━━━━━ Extracted records ━━━━━
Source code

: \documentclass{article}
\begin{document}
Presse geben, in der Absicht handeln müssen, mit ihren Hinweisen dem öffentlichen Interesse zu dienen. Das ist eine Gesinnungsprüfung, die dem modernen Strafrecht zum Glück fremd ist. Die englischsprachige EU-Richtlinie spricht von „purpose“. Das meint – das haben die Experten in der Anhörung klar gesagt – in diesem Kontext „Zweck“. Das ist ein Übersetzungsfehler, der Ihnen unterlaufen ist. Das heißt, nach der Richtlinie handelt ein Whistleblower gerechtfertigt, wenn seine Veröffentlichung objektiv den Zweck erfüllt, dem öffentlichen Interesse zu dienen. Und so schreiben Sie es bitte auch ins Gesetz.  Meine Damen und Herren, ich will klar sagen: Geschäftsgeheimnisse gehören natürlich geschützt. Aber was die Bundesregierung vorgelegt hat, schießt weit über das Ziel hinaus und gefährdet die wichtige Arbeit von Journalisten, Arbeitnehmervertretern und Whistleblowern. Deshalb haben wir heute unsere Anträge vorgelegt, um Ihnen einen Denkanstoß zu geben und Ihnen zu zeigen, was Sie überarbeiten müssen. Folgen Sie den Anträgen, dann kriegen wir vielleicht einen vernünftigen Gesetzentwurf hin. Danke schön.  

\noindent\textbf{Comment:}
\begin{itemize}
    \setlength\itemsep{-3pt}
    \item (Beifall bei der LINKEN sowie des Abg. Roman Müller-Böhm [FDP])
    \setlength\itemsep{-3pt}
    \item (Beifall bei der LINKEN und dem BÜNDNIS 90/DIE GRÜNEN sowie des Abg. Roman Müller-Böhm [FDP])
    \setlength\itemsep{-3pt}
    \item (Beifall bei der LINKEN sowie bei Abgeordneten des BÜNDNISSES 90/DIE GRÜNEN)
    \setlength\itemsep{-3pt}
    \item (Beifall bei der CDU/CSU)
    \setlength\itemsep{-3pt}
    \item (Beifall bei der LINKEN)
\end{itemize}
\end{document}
━━━━━
#### About this exercise
Copy all lines from the material that include "Müller".

#### Answer area
    \item (Beifall bei der LINKEN sowie des Abg. Roman Müller-Böhm [FDP])
    \item (Beifall bei der LINKEN und dem BÜNDNIS 90/DIE GRÜNEN sowie des Abg. Roman Müller-Böhm [FDP])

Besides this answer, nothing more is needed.